Every day, a team of five to 10 employees at the Surry plant is tasked with reading the reports that came in over the prior 24 hours. Reading them, ranking them by urgency and sending them to the appropriate department can take the team 20 to 30 hours per week, Bell said.
That’s why Dominion is in the process of rolling out software by Phoenix, Arizona-based AI developer Nuclearn that’s designed to help automate the process.
Currently, the condition report team “is equally reviewing lightbulbs out as they are major equipment challenges, so the idea of this pilot is to provide a tool that can let them focus on the most essential responses and kind of expedite the pathway through the more mundane type situations,” Bell said.
Nuclearn, according to its website, was co-founded in 2021 by nuclear engineer Bradley Fox and computer scientist Jerrold Vincent, who’d developed an earlier version of the software during their tenure as employees of Arizona’s Palo Verde nuclear plant.
“At Nuclearn, our inspiration for developing this program came from firsthand experience working in the nuclear industry,” Fox and Vincent said in a joint statement to the Times. “We saw how much time and effort engineers spent on documentation and administrative tasks — time that could be better spent solving complex engineering challenges. The initial version of this solution was developed at the Palo Verde Generating Station in Arizona, where we recognized the opportunity to apply AI to streamline workflows, enhance accuracy, and ensure compliance with regulatory requirements.
Nuclearn says its software, dubbed CAP AI, is now deployed at 48 nuclear plants across the United States, Canada and the United Kingdom. Bell said the Surry plant will be the first in Dominion’s fleet to begin using it.

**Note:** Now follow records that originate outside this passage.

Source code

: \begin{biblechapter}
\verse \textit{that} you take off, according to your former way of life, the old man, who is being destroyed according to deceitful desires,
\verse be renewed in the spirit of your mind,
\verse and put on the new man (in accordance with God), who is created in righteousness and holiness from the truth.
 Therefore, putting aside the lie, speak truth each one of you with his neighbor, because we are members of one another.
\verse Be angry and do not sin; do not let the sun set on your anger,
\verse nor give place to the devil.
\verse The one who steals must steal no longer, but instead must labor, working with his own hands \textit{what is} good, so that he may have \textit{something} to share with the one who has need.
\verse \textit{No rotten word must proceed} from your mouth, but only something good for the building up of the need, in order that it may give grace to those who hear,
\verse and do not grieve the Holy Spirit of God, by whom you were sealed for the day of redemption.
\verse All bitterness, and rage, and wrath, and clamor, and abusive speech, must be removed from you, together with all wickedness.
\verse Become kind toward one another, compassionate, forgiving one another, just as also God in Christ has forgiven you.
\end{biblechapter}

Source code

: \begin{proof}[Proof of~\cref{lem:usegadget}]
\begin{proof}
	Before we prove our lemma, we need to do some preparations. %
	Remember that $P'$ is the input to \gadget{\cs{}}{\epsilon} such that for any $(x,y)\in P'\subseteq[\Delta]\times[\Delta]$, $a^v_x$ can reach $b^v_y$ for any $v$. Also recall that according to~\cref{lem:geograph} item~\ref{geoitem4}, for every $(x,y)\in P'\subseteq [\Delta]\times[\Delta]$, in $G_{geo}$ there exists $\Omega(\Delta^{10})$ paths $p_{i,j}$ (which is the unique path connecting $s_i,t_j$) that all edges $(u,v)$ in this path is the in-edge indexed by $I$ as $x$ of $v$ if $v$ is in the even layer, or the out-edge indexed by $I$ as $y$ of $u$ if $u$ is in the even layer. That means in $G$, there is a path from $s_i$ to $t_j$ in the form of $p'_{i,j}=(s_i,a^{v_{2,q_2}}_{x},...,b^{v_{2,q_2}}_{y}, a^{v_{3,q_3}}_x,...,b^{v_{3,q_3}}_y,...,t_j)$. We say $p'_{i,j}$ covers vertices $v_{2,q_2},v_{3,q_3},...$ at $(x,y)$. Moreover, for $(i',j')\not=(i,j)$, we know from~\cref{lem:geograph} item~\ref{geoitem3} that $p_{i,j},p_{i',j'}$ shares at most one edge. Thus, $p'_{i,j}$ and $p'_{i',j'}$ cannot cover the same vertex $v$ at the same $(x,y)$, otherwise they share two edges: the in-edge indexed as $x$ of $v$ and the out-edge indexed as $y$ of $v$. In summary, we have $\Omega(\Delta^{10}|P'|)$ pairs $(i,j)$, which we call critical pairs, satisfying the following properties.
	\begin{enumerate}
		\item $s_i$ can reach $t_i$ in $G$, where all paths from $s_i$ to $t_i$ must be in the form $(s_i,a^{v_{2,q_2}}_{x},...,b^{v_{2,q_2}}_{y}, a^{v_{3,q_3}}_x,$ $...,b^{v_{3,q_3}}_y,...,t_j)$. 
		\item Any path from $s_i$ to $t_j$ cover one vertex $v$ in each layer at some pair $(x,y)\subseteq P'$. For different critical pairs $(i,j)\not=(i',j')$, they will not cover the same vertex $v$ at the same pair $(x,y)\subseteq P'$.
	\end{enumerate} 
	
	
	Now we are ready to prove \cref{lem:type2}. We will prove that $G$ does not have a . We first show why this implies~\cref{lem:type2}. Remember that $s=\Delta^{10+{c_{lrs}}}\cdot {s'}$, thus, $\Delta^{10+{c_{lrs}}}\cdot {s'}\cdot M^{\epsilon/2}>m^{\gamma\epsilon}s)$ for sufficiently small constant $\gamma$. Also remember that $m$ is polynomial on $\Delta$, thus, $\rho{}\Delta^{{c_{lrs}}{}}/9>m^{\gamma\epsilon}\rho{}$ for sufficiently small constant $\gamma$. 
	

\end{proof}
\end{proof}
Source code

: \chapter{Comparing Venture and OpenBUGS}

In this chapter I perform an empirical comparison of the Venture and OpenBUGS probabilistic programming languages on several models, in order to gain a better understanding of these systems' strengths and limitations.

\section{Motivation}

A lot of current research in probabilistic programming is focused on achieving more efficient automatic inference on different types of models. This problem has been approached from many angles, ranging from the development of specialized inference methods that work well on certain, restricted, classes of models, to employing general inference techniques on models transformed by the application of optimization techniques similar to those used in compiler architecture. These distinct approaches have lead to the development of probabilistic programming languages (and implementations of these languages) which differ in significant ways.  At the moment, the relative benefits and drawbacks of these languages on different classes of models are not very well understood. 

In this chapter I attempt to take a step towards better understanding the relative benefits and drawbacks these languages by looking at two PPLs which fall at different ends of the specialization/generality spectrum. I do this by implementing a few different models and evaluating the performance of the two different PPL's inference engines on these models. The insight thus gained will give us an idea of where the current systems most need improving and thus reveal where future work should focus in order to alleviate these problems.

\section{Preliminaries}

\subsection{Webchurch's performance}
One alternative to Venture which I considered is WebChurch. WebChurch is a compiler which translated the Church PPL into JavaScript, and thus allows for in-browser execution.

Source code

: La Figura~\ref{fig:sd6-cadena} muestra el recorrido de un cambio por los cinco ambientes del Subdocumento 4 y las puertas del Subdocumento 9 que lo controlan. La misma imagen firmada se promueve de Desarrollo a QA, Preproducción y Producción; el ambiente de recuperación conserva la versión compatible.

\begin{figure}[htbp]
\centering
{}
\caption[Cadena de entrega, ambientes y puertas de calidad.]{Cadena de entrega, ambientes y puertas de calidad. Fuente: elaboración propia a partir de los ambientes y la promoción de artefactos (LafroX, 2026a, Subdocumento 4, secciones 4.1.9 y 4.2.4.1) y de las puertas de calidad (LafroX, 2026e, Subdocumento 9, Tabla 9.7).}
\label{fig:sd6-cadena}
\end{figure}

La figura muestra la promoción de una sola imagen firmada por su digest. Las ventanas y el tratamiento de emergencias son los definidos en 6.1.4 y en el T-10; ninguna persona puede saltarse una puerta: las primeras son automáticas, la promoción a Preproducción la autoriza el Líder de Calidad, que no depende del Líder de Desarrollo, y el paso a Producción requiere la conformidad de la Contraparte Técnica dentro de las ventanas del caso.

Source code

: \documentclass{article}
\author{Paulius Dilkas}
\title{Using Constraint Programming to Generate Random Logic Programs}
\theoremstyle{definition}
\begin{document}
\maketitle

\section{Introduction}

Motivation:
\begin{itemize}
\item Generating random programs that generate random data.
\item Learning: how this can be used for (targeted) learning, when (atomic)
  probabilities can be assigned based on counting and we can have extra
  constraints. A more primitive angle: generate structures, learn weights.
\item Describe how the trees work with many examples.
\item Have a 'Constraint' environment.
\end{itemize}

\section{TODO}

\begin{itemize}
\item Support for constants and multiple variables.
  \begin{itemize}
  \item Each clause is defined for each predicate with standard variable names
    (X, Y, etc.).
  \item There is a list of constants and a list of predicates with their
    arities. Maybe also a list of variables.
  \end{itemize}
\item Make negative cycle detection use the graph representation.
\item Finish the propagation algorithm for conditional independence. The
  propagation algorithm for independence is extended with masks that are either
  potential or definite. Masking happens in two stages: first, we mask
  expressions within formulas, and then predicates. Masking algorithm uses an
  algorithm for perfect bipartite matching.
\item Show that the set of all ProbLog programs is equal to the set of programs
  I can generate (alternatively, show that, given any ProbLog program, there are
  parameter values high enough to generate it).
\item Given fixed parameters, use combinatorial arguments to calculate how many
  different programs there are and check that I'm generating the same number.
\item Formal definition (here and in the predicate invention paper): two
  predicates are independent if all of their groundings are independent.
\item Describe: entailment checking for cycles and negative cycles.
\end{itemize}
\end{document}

Dominion recently tested the AI by feeding it 150,000 condition reports the company’s four East Coast nuclear plants logged over the past five years. Bell said the AI correctly classified and distributed 75% of those reports.
If the AI doesn’t have a high degree of confidence in how to categorize a condition report or where to send it, the AI will flag that report for human review. Those reports account for the remaining 25%. The minimum level of confidence is something Dominion can control, Bell said.
“We can raise that as high as we want until we have determined that it’s going to do what we expect it to do and make the decisions we would expect it to make,” Bell said.
But there’s also a tradeoff, he said. The higher the confidence Dominion requires, the less it can automate.
Starting in late March, Dominion’s human review team will begin a six-month first phase of working in parallel with the software, where both they and the AI will review the same reports and then compare them to see if they reach the same conclusions. This will help determine the minimum confidence level the Surry plant requires of the AI while at the same time act as a failsafe to ensure the AI doesn’t misclassify anything critical, Bell said.
“We are rolling out our deployment plan over the course of 2025 and the expectation is by the end of 2025 we will have the data flow automated and will be in that … level-setting phase on the confidence level and automation rates that we are going to employ,” Bell said. “Our teams have gathered and are meeting and determining the right pace to pull this system into our normal work processes.”
Bell said the AI won’t put anyone out of a job. Even when the AI’s minimum confidence threshold is set and the redundant human reviews are no longer needed, the Surry plant will have the same number of employees it did before.
“Everyone who’s on those condition report routines has additional roles and responsibilities,” Bell said.
What this will do is allow those team members to “focus on those top 25% of truly significant condition reports that require problem solving” without having to “sift through the mundane” to get to them, Bell said.
The reason the AI is being piloted at Surry first is because the North Anna plant in Louisa County has a scheduled refueling outage this spring. Once Surry completes its six-month first phase, North Anna and Dominion’s Millstone nuclear plant in Waterford, Connecticut, and its V.C. Summer nuclear plant in Fairfield County, South Carolina, will begin their own rollouts.
Dominion spokesman Tim Eberly said Dominion has purchased six other software licenses from Nuclearn to roll out at its four plants over the next several years once CAP AI proves successful.
Editor’s note: This story was updated at 11:35 a.m. on March 7 to correct that Dominion has already purchased the six additional Nuclearn software licenses.